While you can do it via other methods (setting up AD's entries manually
or forwarding the appropriate zones), it takes a lot of head-banging to
get everything working and if you mess it up, the effects are subtle and
intermittent since parts of Windows will fall back on broadcasts and
other unreliable methods, and therefore will sometimes work even with
DNS misconfigured.
Also keep in mind that Microsoft's authoritative DNS is multi-master and
site-aware (so a machine registered in the current site will be
immediately available in DNS to the current site, but might take time to
propagate to other physical sites in the same DNS zone, balancing the
need for quick updates vs keeping the number of updates between sites
reasonable)
My theory is that each site (physical location as well as Active
Directory site/subnet) would have one unbound server that performs
internet resolution, with multiple AD servers that forward to the
unbound server.
> Unbound will nicely work as an secure DNSSEC validating resolver,
> resolving Internet names and also (possible) local Active Directory
> names that are stored on WinDNS AD integrated servers.
Microsoft DNS's DNSSEC support is limited at best, and it has no
pre-fetch support at all, so I'd like to use unbound for primary DNS
resolution. However, hosting Active Directory on anything but
Microsoft's DNS is outside of best practices for Active Directory.
>
>> However, even here, there's an interesting performance question: Is
>> it worth installing unbound and forwarding Microsoft DNS to unbound, or is it better to let Microsoft DNS perform it's own resolution?

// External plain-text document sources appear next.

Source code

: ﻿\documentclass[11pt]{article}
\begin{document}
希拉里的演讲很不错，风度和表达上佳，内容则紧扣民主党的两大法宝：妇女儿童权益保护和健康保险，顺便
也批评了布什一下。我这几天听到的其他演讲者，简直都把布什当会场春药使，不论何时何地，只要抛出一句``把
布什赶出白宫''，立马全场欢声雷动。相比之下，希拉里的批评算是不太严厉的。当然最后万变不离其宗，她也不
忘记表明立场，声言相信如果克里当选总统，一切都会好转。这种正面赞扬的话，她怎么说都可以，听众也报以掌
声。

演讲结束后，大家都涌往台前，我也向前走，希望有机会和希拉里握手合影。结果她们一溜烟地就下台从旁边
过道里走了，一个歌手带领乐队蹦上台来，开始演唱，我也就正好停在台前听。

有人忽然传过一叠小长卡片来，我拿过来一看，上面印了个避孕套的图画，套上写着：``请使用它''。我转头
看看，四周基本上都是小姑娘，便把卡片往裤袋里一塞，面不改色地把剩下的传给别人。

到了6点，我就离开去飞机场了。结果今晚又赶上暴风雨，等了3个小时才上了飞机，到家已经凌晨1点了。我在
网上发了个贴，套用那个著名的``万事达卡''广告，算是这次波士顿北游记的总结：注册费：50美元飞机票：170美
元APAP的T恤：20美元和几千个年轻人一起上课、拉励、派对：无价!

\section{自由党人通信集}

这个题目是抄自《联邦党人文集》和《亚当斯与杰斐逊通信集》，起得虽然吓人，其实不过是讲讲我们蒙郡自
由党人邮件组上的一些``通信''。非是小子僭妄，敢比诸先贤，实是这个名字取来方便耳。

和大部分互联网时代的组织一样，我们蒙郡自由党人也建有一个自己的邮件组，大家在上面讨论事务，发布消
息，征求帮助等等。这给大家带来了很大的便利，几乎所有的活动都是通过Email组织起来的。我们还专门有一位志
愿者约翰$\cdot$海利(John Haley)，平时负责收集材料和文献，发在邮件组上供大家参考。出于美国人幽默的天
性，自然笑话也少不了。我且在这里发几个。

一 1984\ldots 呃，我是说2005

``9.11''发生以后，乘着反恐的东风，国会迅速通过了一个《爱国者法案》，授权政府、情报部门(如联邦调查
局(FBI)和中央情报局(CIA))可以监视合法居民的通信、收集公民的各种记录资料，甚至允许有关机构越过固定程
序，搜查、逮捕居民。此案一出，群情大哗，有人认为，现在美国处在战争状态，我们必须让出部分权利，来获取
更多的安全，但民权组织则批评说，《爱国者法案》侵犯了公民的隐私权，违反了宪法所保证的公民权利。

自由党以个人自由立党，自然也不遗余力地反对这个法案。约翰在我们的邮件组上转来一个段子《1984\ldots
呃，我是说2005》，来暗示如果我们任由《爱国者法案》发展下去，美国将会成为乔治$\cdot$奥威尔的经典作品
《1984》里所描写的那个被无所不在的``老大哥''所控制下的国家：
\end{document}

> Forwarding is (today) probably almost always slower than direct name
> resolution (and more complicated and brittle), unless you are connected
> to the Internet with a slow link. I recommend to not use forwarding
> unless there are very special conditions.
>
> Unbound as a direct resolver might be faster than having WinDNS as a
> direct resolver.
It might. If so, I'd like to know how much faster or slower the servers
are on their own, but also how much overhead is involved if Microsoft's
DNS sits in the middle to see if complying with best practices is
appropriate, or if there's a technical justification to go with a more
complicated setup.
I have the impression that Microsoft DNS isn't particularly speedy, but
I have not actually attempted to benchmark it since Windows 2003 vs an
appropriate era BIND. At the time, BIND was faster, but only slightly,
but since this design effectively allowed for a shared cache, the
real-world performance was significantly improved.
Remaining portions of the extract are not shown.